Con la sopa en el cuenco, con los ojos fijos en el mar, cuidadoso de
que la mecha de luz que se esparcía más allí de la línea del
horizonte. Iría también a visitarlo, recorriendo la escalera de
caracol a zancadas, y gritando que ya estaba allí, que la guerra
había terminado. !La guerra se termino¡ habría dicho. ¡Estoy aquí
farero, estoy aquí,! volvería a decir. Se abrazaron, se
conmovieron. El cuenco de sopa saltó por los aires, al ver a Raúl,
que aunque con los huesos pegados a la piel, se acercaba contento.
Pasaron toda la noche hablando de esto, y aquello. Raúl le contó lo
que pudo de aquellos años atroces. Le contó lo que pudo, porque el
farero ya no tenía edad para tanta pena junta. A esas edades el
sufrimiento y la ingratitud, y el poder para aniquilar a las
personas, sobrepasa la mente de alguien que tenga muchos años. Le
dejó una estrella de cuatro puntas. No por lo que significaba, era
porque se veía hermosa, como si estuviera recién salida del
firmamento. La plateada vendría como cada noche y el farero tendría
un estrella en sus manos, y sonreiría. Ignorando lo que no pudo
contarle Raúl, porque habría muerto de agonía.
Chusco
no paró de ladrar y correr, hasta el día de su muerte. Era el perro
más bueno jamás conocido. Era Chusco y Raúl, uno solo. Eso le
valió al muchacho para poder cerrar los ojos y no tener aquellas
horrendas pesadillas…
Mis
padres habían elegido Tabarca para pasar su luna de miel. Ellos
venían de Madrid. Un Madrid lleno de vida, con coches, a un lado, y
al otro de las vías. Con tranvías. Con el jolgorio de las fiestas
patronales. Tiendas de sombreros, tiendas de ultramarinos, algún
escaparate con la última moda venida de París. Pero en el cielo,
una vez que la noche tendía su manto, siquiera se podría atisbar
alguna estrella, por muy fugaz que esta fuese. Por ese entonces era
raro que las personas viajaran desde la capital, hasta aquella isla
rodeada de un mar limpio, que regalaba olas, regalaba espuma blanca.

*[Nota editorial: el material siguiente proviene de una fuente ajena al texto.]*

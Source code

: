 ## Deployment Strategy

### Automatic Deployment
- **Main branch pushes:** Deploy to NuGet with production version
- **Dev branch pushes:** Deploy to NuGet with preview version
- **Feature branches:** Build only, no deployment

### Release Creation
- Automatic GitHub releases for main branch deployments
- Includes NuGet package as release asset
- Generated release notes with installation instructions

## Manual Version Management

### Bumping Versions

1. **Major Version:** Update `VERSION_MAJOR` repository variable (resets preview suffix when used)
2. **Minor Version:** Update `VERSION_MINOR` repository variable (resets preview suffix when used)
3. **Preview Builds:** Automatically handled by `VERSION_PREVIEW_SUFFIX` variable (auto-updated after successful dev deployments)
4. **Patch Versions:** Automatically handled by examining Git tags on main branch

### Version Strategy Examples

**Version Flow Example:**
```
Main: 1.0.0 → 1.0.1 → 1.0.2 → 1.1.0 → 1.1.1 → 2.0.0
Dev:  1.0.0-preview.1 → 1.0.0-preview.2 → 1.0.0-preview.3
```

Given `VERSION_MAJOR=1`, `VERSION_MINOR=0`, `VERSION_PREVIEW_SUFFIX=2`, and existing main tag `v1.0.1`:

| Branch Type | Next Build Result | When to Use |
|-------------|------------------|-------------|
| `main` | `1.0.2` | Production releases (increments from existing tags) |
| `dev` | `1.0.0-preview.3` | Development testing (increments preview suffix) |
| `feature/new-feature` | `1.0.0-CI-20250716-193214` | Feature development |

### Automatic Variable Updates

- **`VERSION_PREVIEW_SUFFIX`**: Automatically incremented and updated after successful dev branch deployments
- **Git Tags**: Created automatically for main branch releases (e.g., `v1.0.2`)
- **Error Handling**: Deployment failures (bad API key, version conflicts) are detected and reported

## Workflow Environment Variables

Solo los vecinos nacidos en Tabarca ocupaban el ratio de población.
Y
es que a veces las casualidades son casuales, y mucho. Porque mi
madre, al cruzarse con Raúl, ya sabía que algún parentesco les
unía. Por el modo en que caminaba, con un hombro más alto, que el
otro, igual que uno de sus tíos emigrantes a Cuba. Sobre todo,
porque la sonrisa era un calco de él. Mamá se sorprendió. ¡Eres
tú!, le dijo. Yo soy Raúl, no soy tú, dijo con sonrisa pícara.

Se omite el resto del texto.